I’ve also been using Foursquare lately. I check in daily at my workplace, in my mall, at the coffee shops I frequent when I go there. I’m mayor of a couple of places, but I’m by no means prolific. I’ve got a few friends – for some reason, Robert Scoble and Julien Smith even clicked the “accept friend” button, which is cool because I like putting a diverse range of information (not just a volume of information) to the people who intrigue me. I’ve also got a number of local friends on there. But then there are the strangers.
I got a request from a former colleague. Which was neat. But when he checked into my store, I popped my head up and said hello… And he didn’t have any idea who I was. Didn’t have as sharp a memory for people as I do, it turns out.cHow useful is this service, really, if you don’t have ducks in a row enough to recognise someone you used to work with, when you had the presense of spam enough to request they add you on a social network?
Even better was getting a request from Egor Lavrov, an apparent entrepreneur (who I had never hard of before) out of Florida and the Dominican Republic. I hit accept, because I still haven’t decided how I’m using the service, then checked out Egor’s profile, and promptly gagged. The guy has easily a hundred friends. How, in a location-based game/network, are you supposed to keep up with that many people? Especially with people jockeying for points and cluttering the streams? He’s forever checking in and is ALWAYS off the grid! What’s the point of doing this, convincing that many people to track you, and then never giving them any information to work with?
Now note, I’ve got Scoble and Julien, and Dave Peck was actually my first friend on Foursquare (even though I’ve never connected with him anywhere else), so I can’t really speak to diversity of location. But I do have to wonder if people are paying attention to the reasons WHY you friend someone on Foursquare?
Who might you want to follow on 4sq or Gowalla? If you’re on a location-based service, you likely should be friending people you have a chance of meeting, or at least want to keep track of at least a little. Scoble travels, Julien speaks. I track them because I may miss an announcement of where they’re doing their public work – which I’m interested in. My friends, I like to track for obvious reasons. But seriously, why am I going to friend a thousand people there? Friending metrics are useless on location networks. Try again.
How do you filter on LinkedIn? I don’t use LinkedIn thoroughly yet because I’m not that active doing events and outside client work for my job yet. I have it, it’s a semi-static living resume. But I sort of agree with Chris Brogan here, that it’s not a get-more-contacts game. The more accurately you can make your contact list reflect your working life, the better off you’re likely to be. If you want to find me on LinkedIn, go ahead – but it would help your case if you want me to guest post or contribute to your efforts somehow. I will trust me. I love to help. It’s what I do for a living.

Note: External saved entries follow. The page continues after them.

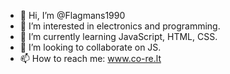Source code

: - 👋 Hi, I’m @Flagmans1990
- 👀 I’m interested in electronics and programming.
- 🌱 I’m currently learning JavaScript, HTML, CSS.
- 💞️ I’m looking to collaborate on JS.
- 📫 How to reach me: www.co-re.lt

<!---
Flagmans1990/Flagmans1990 is a ✨ special ✨ repository because its `README.md` (this file) appears on your GitHub profile.
You can click the Preview link to take a look at your changes.
--->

Who should you friend on Facebook? Whoever you want. Friending metrics are useless on Facebook, it’s not a collector’s game, but thankfully the platform is flexible enough that whether you’re going for a collection of loose friends, or a tight-knit group of really core buds, it will work for you. I like Facebook. Actually, a lot, much as I prefer Twitter for daily entertainment value lately. If you’d like to connect on Facebook, be my guest – but be warned, it’s filled mostly with useless trivia and the flack that I don’t push out in a more professional demeanour.
Which leaves the biggest contender: Twitter. Praise Be The Tweet. There are a lot of theories on what’s effective on Twitter, but the simple truth is that it’s a very popular, and thus powerful, engine for putting yourself in front of whoever you want in a really simple, expressed way. It’s great for linking, initial contact, on the fly public conversation, and big self-promotional pushes. Collect people, keep it small, follow no one but track a bunch of lists – the possibilities are so flexible that, as much as the followers number still matters to some people, it has no attachment to how you follow, who you follow, or how you interact. If you’re not following me on Twitter already, you’re not one of the cool kids – but it’s not hard to get in, because I have no say in it. Say hello!
So how do you do it totally wrong?
Lots of people will argue with me about it even being possible to use a service wrong, but let me explain.
When I see someone on Foursquare behaving in a way that works better on Twitter, that’s broken. It’s not about behaviour, so much as it is about approach. The language of location networks is locality. The language of LinkedIn is reference and relevance. The language of Twitter and, to an extent Facebook, is conversation. You can’t have a conversation with me on Foursquare – so that fails. You can’t assume relevance on Twitter without digging far further than the profile page, so the LinkedIn approach is of limited use.
At the end of the day if you really want to break a social network, just treat it like the other networks you’re already on.